(Brief) Leave the pictures behind and reproduce every line of the listing exactly.

(Working data)
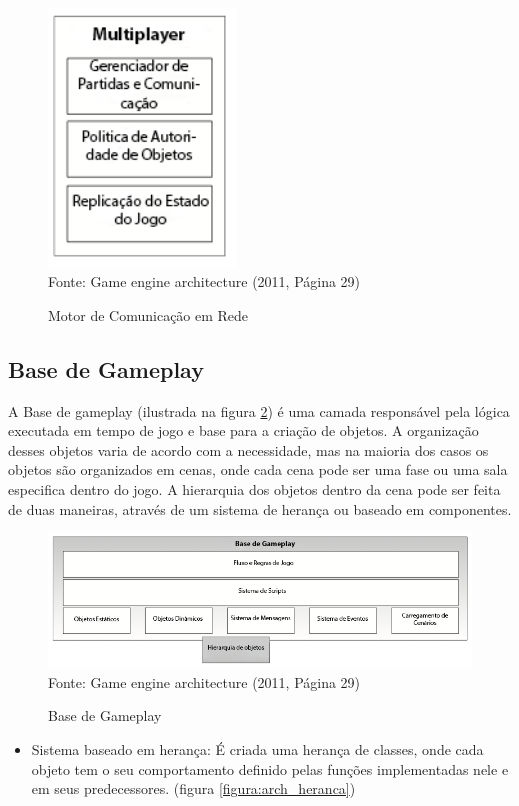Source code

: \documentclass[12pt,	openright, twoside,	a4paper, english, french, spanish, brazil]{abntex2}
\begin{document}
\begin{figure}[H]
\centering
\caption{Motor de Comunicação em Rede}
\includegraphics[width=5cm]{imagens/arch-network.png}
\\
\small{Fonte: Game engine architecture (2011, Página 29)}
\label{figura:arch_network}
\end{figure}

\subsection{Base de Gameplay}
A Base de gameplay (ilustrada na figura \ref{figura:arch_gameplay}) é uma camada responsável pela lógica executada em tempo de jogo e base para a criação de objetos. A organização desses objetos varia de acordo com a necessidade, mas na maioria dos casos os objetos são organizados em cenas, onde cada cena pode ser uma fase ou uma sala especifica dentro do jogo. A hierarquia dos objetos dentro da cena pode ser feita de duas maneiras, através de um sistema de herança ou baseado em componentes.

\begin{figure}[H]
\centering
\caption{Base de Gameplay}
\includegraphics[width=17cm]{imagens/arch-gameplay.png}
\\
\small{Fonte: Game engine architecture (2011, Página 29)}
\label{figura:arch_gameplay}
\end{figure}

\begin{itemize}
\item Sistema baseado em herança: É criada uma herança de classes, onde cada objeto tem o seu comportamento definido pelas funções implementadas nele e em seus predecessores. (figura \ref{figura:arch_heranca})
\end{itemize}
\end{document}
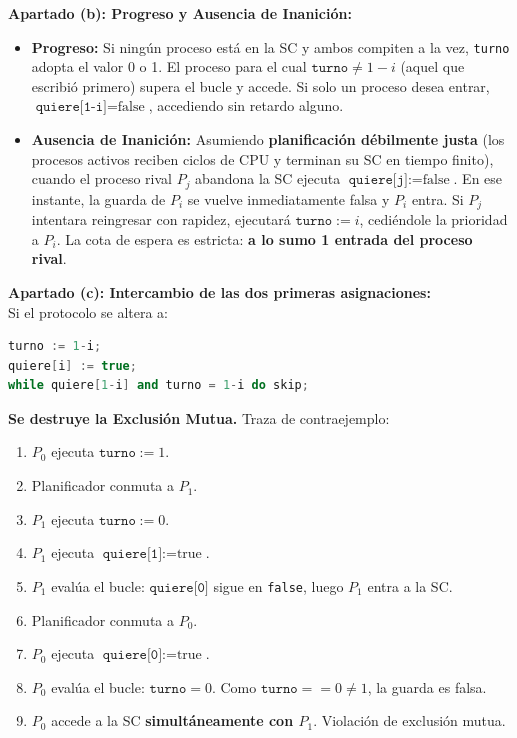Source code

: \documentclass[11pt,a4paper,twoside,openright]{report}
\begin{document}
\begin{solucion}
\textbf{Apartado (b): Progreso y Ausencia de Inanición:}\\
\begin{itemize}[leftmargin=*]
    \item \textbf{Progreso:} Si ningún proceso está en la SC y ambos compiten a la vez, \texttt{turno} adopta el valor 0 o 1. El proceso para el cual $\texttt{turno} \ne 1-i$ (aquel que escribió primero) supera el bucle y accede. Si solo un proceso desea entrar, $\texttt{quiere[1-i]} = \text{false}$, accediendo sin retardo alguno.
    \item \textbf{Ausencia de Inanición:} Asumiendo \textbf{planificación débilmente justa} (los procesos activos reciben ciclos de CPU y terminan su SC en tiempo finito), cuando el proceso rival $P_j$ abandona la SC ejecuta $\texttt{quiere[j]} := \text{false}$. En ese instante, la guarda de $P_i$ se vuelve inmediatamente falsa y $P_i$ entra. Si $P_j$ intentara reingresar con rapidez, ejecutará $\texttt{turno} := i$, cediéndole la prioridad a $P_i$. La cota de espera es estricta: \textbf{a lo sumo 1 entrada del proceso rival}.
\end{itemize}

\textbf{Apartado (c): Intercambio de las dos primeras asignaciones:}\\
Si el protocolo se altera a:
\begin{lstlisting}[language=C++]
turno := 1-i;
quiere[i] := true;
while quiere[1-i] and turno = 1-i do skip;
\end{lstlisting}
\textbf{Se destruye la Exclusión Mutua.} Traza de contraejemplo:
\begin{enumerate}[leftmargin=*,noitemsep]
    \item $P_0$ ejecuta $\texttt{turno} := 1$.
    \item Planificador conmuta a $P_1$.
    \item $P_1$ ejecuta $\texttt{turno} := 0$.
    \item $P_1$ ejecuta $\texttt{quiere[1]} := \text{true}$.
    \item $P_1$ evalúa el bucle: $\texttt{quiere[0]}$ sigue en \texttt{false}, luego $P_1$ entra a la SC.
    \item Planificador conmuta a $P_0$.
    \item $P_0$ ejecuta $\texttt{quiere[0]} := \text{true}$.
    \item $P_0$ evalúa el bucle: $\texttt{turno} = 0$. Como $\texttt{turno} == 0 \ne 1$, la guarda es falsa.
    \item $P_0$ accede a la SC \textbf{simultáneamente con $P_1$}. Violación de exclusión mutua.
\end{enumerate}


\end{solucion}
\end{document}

(Output of the exercise)
Source code

: \documentclass[12pt,	openright, twoside,	a4paper, english, french, spanish, brazil]{abntex2}
\begin{document}
\begin{figure}[H]
\centering
\caption{Motor de Comunicação em Rede}
\includegraphics[width=5cm]{imagens/arch-network.png}
\\
\small{Fonte: Game engine architecture (2011, Página 29)}
\label{figura:arch_network}
\end{figure}

\subsection{Base de Gameplay}
A Base de gameplay (ilustrada na figura \ref{figura:arch_gameplay}) é uma camada responsável pela lógica executada em tempo de jogo e base para a criação de objetos. A organização desses objetos varia de acordo com a necessidade, mas na maioria dos casos os objetos são organizados em cenas, onde cada cena pode ser uma fase ou uma sala especifica dentro do jogo. A hierarquia dos objetos dentro da cena pode ser feita de duas maneiras, através de um sistema de herança ou baseado em componentes.

\begin{figure}[H]
\centering
\caption{Base de Gameplay}
\includegraphics[width=17cm]{imagens/arch-gameplay.png}
\\
\small{Fonte: Game engine architecture (2011, Página 29)}
\label{figura:arch_gameplay}
\end{figure}

\begin{itemize}
\item Sistema baseado em herança: É criada uma herança de classes, onde cada objeto tem o seu comportamento definido pelas funções implementadas nele e em seus predecessores. (figura \ref{figura:arch_heranca})
\end{itemize}
\end{document}
Source code

: \documentclass[11pt,a4paper,twoside,openright]{report}
\begin{document}
\begin{solucion}
\textbf{Apartado (b): Progreso y Ausencia de Inanición:}\\
\begin{itemize}[leftmargin=*]
    \item \textbf{Progreso:} Si ningún proceso está en la SC y ambos compiten a la vez, \texttt{turno} adopta el valor 0 o 1. El proceso para el cual $\texttt{turno} \ne 1-i$ (aquel que escribió primero) supera el bucle y accede. Si solo un proceso desea entrar, $\texttt{quiere[1-i]} = \text{false}$, accediendo sin retardo alguno.
    \item \textbf{Ausencia de Inanición:} Asumiendo \textbf{planificación débilmente justa} (los procesos activos reciben ciclos de CPU y terminan su SC en tiempo finito), cuando el proceso rival $P_j$ abandona la SC ejecuta $\texttt{quiere[j]} := \text{false}$. En ese instante, la guarda de $P_i$ se vuelve inmediatamente falsa y $P_i$ entra. Si $P_j$ intentara reingresar con rapidez, ejecutará $\texttt{turno} := i$, cediéndole la prioridad a $P_i$. La cota de espera es estricta: \textbf{a lo sumo 1 entrada del proceso rival}.
\end{itemize}

\textbf{Apartado (c): Intercambio de las dos primeras asignaciones:}\\
Si el protocolo se altera a:
\begin{lstlisting}[language=C++]
turno := 1-i;
quiere[i] := true;
while quiere[1-i] and turno = 1-i do skip;
\end{lstlisting}
\textbf{Se destruye la Exclusión Mutua.} Traza de contraejemplo:
\begin{enumerate}[leftmargin=*,noitemsep]
    \item $P_0$ ejecuta $\texttt{turno} := 1$.
    \item Planificador conmuta a $P_1$.
    \item $P_1$ ejecuta $\texttt{turno} := 0$.
    \item $P_1$ ejecuta $\texttt{quiere[1]} := \text{true}$.
    \item $P_1$ evalúa el bucle: $\texttt{quiere[0]}$ sigue en \texttt{false}, luego $P_1$ entra a la SC.
    \item Planificador conmuta a $P_0$.
    \item $P_0$ ejecuta $\texttt{quiere[0]} := \text{true}$.
    \item $P_0$ evalúa el bucle: $\texttt{turno} = 0$. Como $\texttt{turno} == 0 \ne 1$, la guarda es falsa.
    \item $P_0$ accede a la SC \textbf{simultáneamente con $P_1$}. Violación de exclusión mutua.
\end{enumerate}


\end{solucion}
\end{document}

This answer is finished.